* _INFORMATION SUPPLIED_:
= Beginning of Section =
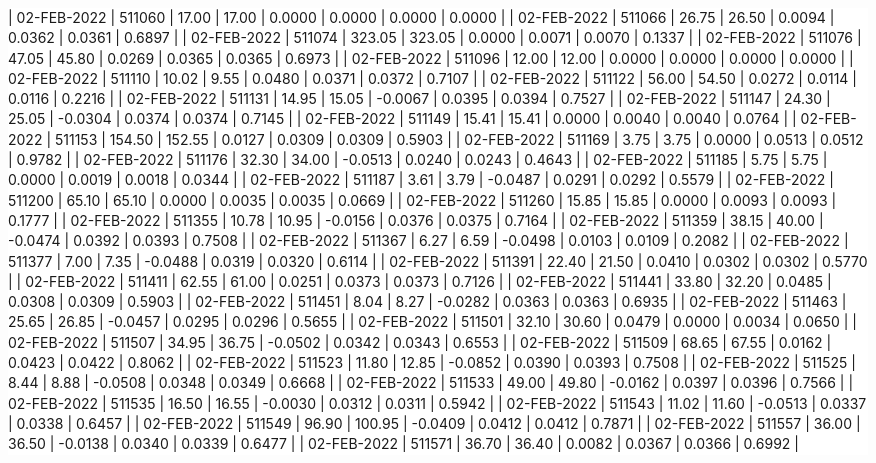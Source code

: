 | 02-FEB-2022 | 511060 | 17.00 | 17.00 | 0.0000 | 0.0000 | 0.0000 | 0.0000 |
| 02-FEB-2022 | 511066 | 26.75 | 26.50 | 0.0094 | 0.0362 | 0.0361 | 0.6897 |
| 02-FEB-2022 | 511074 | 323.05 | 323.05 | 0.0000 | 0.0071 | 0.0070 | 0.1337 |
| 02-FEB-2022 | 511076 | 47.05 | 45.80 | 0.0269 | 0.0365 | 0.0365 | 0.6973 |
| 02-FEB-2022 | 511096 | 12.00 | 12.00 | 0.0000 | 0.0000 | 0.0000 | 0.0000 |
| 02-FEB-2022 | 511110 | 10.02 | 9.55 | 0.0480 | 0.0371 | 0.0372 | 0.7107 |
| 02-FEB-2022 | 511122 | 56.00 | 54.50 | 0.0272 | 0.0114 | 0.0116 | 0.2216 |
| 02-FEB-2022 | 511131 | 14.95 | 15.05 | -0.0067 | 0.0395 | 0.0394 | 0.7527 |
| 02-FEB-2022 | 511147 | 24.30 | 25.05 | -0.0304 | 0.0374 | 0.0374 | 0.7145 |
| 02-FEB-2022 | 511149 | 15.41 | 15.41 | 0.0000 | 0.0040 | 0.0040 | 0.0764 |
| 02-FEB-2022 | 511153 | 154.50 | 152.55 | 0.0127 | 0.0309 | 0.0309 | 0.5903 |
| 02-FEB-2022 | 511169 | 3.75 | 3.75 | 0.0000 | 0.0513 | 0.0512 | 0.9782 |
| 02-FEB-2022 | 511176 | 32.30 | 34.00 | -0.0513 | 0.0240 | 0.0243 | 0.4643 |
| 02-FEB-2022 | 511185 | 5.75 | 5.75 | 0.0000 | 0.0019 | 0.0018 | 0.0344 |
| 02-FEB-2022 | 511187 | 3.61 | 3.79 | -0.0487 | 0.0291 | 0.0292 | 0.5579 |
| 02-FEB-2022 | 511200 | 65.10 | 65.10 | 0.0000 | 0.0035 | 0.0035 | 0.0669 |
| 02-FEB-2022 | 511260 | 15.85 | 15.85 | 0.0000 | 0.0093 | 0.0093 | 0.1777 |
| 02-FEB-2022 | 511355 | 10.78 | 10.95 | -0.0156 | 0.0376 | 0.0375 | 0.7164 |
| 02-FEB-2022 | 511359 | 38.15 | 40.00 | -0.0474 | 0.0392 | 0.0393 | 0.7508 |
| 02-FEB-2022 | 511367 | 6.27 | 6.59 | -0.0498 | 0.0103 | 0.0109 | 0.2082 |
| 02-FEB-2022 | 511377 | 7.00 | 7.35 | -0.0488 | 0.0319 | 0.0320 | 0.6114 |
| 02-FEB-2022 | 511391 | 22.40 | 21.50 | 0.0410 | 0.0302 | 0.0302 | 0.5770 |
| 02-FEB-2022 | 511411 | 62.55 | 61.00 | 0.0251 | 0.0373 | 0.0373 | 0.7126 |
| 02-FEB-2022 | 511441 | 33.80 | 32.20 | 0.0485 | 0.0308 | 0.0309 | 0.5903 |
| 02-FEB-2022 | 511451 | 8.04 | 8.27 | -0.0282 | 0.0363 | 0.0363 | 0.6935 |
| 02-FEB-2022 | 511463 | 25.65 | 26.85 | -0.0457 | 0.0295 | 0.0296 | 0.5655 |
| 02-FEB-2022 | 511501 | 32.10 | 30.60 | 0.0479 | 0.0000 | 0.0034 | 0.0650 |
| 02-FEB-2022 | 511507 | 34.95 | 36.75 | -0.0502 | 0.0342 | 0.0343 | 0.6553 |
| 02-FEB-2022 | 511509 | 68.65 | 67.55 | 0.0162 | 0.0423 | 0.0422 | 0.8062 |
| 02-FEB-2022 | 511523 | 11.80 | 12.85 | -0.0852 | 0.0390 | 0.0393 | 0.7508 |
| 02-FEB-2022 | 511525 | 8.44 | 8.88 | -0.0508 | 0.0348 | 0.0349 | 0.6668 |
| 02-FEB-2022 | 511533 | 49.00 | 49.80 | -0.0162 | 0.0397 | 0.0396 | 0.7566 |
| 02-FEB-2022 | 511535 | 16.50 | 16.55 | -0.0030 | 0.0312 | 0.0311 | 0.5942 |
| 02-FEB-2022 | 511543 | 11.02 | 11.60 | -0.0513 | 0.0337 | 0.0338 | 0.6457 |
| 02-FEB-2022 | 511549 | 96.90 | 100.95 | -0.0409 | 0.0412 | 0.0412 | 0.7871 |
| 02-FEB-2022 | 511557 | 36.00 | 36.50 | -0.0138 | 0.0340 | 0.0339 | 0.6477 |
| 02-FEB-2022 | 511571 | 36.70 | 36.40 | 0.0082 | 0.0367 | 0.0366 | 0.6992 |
= End of Section =
= Beginning of Section =
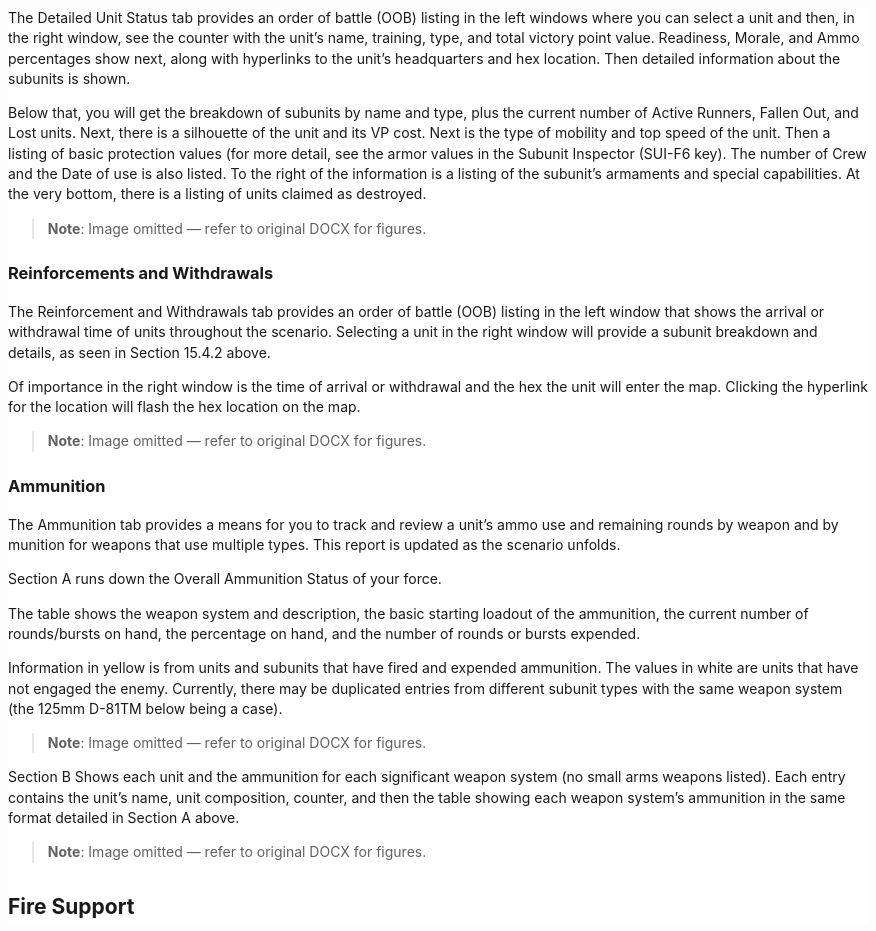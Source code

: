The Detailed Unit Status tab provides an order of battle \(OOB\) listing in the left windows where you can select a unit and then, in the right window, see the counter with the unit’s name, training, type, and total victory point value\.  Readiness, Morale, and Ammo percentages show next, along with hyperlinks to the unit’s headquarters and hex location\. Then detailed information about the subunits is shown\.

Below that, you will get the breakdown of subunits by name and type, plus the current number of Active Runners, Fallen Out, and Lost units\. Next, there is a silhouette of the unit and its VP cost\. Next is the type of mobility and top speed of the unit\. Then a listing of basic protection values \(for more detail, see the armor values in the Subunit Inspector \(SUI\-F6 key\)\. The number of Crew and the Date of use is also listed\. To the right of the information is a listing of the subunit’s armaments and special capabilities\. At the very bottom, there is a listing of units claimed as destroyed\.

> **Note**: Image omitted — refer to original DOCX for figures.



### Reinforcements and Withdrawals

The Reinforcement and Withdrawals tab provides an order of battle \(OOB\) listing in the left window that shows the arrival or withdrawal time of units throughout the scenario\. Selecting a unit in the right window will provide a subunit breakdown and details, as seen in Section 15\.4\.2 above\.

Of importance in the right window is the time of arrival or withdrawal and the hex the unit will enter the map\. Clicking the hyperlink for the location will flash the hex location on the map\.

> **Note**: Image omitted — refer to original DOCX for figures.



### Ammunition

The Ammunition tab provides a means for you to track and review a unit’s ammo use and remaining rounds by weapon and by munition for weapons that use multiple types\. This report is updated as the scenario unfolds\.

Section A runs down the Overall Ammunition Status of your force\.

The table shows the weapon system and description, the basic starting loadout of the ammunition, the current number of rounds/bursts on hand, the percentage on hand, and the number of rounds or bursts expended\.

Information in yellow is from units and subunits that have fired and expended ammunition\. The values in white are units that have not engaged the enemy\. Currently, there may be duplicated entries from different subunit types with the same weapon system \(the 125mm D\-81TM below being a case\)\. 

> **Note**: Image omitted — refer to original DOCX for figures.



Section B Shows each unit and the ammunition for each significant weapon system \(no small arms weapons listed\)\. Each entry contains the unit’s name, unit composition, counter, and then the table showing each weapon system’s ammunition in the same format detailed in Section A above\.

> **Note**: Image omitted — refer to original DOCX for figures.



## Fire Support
= End of Section =
= Beginning of Section =
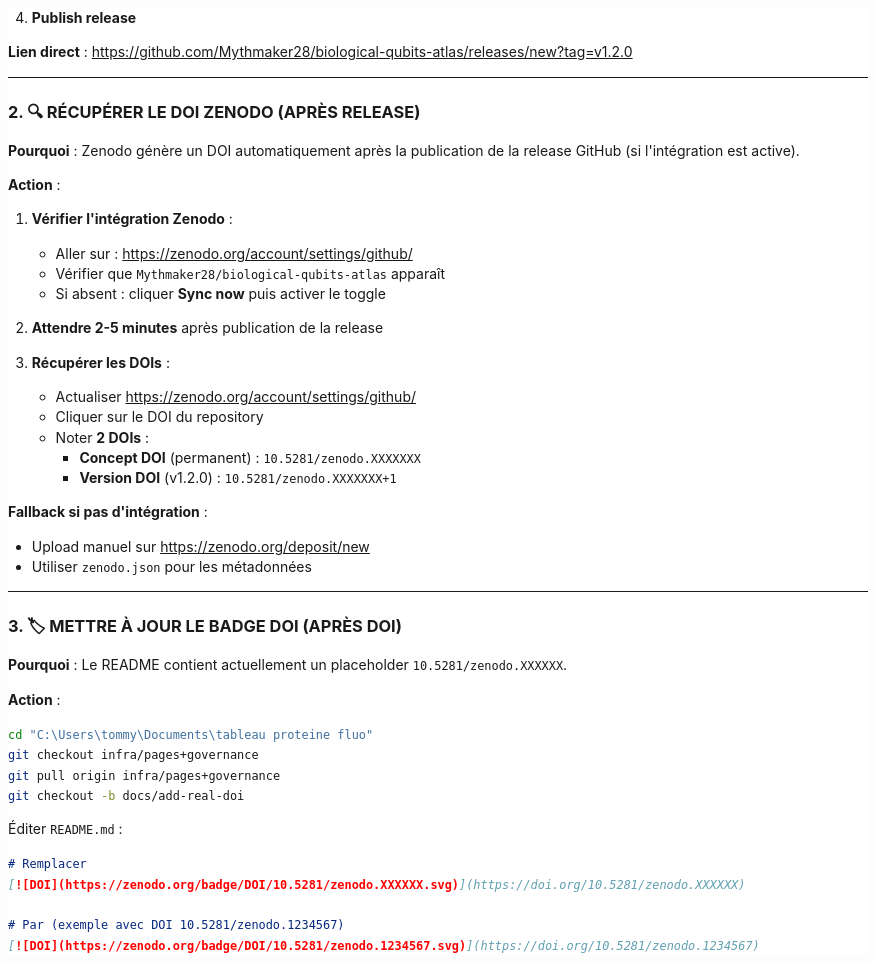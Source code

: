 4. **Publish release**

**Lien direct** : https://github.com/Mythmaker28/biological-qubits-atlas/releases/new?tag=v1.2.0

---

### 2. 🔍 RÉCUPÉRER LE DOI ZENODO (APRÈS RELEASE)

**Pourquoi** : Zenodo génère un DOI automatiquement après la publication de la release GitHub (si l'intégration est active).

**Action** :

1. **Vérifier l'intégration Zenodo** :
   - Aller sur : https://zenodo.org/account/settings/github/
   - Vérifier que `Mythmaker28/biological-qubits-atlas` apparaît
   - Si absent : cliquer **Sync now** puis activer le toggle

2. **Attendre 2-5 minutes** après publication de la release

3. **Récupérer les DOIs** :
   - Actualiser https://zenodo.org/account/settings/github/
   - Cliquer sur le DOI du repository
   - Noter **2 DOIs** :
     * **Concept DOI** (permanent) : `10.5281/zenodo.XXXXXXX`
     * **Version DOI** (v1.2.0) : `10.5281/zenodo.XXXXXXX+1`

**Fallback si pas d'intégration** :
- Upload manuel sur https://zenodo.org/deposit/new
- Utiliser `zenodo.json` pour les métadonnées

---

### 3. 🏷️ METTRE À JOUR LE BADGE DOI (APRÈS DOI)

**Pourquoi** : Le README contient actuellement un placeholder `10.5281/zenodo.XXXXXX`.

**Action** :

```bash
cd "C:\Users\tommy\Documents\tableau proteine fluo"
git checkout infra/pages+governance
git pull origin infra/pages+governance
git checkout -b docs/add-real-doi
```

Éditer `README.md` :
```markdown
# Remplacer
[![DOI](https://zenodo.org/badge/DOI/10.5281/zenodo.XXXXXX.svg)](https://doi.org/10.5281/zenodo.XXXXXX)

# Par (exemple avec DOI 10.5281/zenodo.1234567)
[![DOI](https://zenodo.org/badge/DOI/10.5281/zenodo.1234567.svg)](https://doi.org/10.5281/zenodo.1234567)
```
= End of Section =
* _WORK INSTRUCTION_: Note each line of the material holding "infra" and copy it out.

* _EXERCISE ANSWER_:
git checkout infra/pages+governance
git pull origin infra/pages+governance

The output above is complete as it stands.